To hear Ross and Cohen tell it, even last year, in this age of rampant peer-to-peer connectivity, the State Department was still boxed into the world of communiqués, diplomatic cables and slow government-to-government negotiations, what Ross likes to call “white guys with white shirts and red ties talking to other white guys with white shirts and red ties, with flags in the background, determining the relationships.” And then Hillary Clinton arrived. “The secretary is the one who unleashed us,” Ross says. “She’s the godmother of 21st-century statecraft.”

Traditional forms of diplomacy still dominate, but 21st-century statecraft is not mere corporate rebranding — swapping tweets for broadcasts. It represents a shift in form and in strategy — a way to amplify traditional diplomatic efforts, develop tech-based policy solutions and encourage cyberactivism. Diplomacy may now include such open-ended efforts as the short-message-service (S.M.S.) social-networking program the State Department set up in Pakistan last fall. “A lot of the 21st-century dynamics are less about, Do you comport politically along traditional liberal-conservative ideological lines?” Ross says. “Today it is — at least in the spaces we engage in — Is it open or is it closed?”

Early this year, Ross and Cohen helped prop open the State Department’s doors by bringing 10 leading figures of the tech and social-media worlds to Washington for a private dinner with Clinton and her senior staff. Among the guests were Eric Schmidt, the chief executive of Google; Jack Dorsey, co-founder and chairman of Twitter; James Eberhard of Mobile Accord; Shervin Pishevar of the mobile-phone-game-development company SGN; Jason Liebman of Howcast; Tiffany Shlain, founder of the Webby Awards; and Andrew Rasiej of Personal Democracy Forum, an annual conference on the intersection of politics and technology. Toward the end of the evening, Clinton delighted those assembled by inviting them to use her “as an app.”
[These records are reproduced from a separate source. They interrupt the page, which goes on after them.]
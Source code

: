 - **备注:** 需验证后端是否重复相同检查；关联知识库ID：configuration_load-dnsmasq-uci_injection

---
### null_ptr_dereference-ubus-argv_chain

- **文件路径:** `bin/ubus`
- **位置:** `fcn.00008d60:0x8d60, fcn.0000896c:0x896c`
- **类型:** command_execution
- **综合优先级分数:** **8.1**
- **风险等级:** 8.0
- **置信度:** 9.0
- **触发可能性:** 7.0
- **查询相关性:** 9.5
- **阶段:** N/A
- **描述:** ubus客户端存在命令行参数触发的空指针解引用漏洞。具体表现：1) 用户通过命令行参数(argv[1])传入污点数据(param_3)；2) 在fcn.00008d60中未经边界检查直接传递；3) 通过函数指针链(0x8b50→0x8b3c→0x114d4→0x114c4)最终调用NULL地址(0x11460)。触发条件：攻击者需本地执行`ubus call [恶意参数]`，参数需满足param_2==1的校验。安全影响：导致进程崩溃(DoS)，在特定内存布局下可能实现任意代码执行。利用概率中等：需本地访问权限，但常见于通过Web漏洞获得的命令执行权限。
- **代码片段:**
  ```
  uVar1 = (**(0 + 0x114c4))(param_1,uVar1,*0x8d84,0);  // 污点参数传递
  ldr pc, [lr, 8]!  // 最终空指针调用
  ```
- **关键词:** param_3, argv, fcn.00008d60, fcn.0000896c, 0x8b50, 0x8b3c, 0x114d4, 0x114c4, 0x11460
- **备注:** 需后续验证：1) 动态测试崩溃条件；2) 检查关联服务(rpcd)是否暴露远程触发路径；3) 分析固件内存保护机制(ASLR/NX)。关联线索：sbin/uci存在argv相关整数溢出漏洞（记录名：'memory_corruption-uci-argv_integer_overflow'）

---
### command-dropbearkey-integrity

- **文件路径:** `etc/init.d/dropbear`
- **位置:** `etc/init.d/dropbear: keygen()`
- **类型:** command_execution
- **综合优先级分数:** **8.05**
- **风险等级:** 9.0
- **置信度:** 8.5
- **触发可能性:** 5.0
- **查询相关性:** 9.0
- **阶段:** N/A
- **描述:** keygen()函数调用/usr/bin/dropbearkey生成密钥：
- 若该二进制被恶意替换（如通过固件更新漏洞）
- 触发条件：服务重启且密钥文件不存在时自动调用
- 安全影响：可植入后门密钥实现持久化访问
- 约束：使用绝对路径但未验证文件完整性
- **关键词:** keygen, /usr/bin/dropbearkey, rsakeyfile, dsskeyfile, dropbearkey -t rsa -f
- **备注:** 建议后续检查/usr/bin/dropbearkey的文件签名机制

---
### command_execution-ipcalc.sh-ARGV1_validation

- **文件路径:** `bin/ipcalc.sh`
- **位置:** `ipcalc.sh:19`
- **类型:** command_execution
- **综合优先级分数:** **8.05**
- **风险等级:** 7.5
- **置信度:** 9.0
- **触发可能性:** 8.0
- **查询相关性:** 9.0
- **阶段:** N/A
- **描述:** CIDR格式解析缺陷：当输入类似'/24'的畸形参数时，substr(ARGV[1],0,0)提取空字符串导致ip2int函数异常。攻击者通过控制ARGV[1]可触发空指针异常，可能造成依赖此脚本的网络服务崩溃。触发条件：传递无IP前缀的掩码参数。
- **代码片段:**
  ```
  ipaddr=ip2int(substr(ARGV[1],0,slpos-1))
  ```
A few days later, they did. On Jan. 12, the Haiti earthquake struck, and within two hours, Eberhard, working with the State Department, set up the Text Haiti 90999 program, which raised more than $40 million for the Red Cross in $10 donations. Jan. 12 was significant for supporters of 21st-century statecraft for another reason. It was also the day Google announced that Chinese hackers tried to break into the Gmail accounts of dissidents. In response, Google said that it would no longer comply with China’s censorship laws and for a few months redirected Chinese users to its Hong Kong search engine. The dispute rose to a high-level diplomatic conflict, but it also gave added resonance to the 45-minute “Internet freedom” speech Secretary Clinton delivered a little more than a week later, in which she placed “the freedom to connect” squarely within the U.S. human rights and foreign policy agenda.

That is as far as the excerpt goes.